August 23rd

"Forgive us our Trespasses"


When we pray, "Forgive us our trespasses," we do not only ask to be released from the guilt of such sins as separate us from God. There are many other offences which impair, though they do not destroy the life of our souls, and our union with God. These lesser offences have all their own guilt, and their own punishment. They may delay for long years our entrance into Heaven. They may have to be expiated by the most agonising sufferings. We must the more earnestly beg for forgiveness for these venial sins, because we are inclined to underrate the greatness of their evil, and of the misery they carry in their wake.

Why cannot we get rid of these venial faults? Why is it that God does not free us from them altogether? It is not God's fault, it is our own. It is we who will not be forgiven, not God who will not forgive. We still retain a certain love for these venial sins. We cling to them, and therefore they cling to us. We do not really hate and reject them. We have not that utter aversion for them without which such forgiveness, as will rid us of them and of all their evil consequences, is impossible for us.
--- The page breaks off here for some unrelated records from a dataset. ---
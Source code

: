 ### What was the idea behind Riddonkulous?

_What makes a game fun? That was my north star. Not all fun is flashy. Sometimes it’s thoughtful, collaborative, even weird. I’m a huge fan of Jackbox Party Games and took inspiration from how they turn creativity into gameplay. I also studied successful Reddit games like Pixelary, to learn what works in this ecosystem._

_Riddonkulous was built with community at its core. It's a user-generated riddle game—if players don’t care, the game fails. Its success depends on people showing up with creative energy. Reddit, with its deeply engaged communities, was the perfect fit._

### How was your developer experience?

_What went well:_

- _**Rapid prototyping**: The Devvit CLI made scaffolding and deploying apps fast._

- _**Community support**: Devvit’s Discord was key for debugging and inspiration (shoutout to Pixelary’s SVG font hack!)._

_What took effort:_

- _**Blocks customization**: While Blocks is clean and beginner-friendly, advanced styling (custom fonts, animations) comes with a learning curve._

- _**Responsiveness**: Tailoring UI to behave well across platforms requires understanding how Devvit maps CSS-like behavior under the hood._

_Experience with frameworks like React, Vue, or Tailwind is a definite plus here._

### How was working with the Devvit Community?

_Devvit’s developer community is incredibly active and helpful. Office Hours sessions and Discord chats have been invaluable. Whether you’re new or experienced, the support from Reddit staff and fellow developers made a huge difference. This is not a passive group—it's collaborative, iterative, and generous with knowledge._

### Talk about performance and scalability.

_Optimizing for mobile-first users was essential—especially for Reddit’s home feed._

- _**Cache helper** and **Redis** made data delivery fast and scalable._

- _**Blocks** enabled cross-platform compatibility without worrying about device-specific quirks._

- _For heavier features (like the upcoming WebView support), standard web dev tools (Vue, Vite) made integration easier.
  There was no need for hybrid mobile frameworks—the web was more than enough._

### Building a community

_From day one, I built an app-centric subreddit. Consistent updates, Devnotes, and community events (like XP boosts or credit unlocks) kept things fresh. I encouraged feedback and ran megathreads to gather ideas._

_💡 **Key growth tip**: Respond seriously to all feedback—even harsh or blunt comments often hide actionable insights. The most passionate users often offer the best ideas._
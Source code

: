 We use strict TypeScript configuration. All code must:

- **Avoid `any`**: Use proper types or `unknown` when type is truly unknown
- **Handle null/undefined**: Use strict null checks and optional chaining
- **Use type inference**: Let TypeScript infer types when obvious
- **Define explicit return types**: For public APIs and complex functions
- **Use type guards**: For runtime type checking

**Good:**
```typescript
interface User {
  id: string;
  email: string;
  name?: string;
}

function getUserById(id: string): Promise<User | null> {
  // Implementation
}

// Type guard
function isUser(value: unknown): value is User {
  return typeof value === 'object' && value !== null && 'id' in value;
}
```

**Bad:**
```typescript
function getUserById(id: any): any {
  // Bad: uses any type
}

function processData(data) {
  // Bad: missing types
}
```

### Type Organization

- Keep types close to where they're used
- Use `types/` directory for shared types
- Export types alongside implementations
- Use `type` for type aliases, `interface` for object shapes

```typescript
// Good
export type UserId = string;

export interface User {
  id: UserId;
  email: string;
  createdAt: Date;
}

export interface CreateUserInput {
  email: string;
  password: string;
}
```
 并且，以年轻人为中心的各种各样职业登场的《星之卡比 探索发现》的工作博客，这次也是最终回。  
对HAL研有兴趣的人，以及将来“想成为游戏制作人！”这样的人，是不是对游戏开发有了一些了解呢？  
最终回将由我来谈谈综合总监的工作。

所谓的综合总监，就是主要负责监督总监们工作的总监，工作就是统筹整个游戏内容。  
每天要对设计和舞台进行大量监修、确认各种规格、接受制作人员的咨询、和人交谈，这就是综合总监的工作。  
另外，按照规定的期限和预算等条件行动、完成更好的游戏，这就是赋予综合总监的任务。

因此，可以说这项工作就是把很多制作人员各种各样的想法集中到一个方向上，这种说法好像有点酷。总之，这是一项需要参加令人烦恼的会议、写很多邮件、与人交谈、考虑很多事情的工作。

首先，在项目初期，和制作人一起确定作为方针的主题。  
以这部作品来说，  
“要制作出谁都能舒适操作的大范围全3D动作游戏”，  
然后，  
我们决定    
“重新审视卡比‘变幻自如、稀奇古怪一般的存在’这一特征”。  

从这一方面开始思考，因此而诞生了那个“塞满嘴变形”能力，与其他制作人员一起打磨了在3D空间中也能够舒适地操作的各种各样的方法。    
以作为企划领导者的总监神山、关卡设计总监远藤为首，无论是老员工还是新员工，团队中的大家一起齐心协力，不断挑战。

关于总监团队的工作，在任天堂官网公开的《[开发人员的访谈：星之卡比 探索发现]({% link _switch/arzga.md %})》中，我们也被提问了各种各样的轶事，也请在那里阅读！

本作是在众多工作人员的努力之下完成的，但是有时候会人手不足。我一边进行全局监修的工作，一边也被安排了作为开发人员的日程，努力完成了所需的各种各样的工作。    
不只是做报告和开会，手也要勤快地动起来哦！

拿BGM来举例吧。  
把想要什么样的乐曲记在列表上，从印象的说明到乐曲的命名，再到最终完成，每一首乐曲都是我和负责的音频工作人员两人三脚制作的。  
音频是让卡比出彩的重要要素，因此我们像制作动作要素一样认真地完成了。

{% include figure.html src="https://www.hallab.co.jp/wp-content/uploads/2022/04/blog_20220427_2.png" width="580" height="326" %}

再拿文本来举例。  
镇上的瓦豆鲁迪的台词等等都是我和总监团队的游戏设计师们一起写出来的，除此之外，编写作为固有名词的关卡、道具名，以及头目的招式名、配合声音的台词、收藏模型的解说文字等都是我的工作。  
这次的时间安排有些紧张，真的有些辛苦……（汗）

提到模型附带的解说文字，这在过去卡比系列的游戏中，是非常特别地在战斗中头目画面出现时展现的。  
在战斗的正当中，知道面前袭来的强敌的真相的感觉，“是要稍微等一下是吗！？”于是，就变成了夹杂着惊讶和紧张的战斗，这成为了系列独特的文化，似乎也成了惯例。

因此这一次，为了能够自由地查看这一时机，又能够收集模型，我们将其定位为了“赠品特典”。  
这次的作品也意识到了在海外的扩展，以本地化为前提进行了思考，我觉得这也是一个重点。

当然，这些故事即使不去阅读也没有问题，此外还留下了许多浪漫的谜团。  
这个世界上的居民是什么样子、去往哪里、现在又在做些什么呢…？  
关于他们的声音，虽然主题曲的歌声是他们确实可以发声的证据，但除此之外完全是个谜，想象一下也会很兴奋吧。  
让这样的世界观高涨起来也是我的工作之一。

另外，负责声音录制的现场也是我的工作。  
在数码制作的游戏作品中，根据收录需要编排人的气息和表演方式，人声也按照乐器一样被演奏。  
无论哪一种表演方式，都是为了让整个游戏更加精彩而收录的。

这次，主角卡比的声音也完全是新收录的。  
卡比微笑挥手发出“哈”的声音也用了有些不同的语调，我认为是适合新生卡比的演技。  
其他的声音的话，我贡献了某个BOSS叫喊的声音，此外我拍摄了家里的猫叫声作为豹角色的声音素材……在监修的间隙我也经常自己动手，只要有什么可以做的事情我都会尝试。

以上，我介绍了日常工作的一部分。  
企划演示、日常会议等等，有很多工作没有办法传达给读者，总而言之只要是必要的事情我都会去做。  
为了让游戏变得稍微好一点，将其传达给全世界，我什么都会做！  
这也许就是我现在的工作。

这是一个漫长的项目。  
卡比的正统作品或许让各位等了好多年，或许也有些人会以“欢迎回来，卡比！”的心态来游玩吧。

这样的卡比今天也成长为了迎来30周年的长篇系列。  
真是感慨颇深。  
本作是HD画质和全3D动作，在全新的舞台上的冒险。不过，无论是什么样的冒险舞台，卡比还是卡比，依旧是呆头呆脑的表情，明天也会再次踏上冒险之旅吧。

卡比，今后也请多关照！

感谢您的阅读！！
In order that we should clear ourselves entirely from the guilt and punishment of venial sins, we must abhor, not only this or that sin, but all sin, venial as well as mortal, and our hatred must correspond as far as is possible for us, to the gravity of our sins in God's sight. We are too often very far from fulfilling this necessary condition, and therefore the punishment which our sins deserve at the hands of God is not wholly remitted.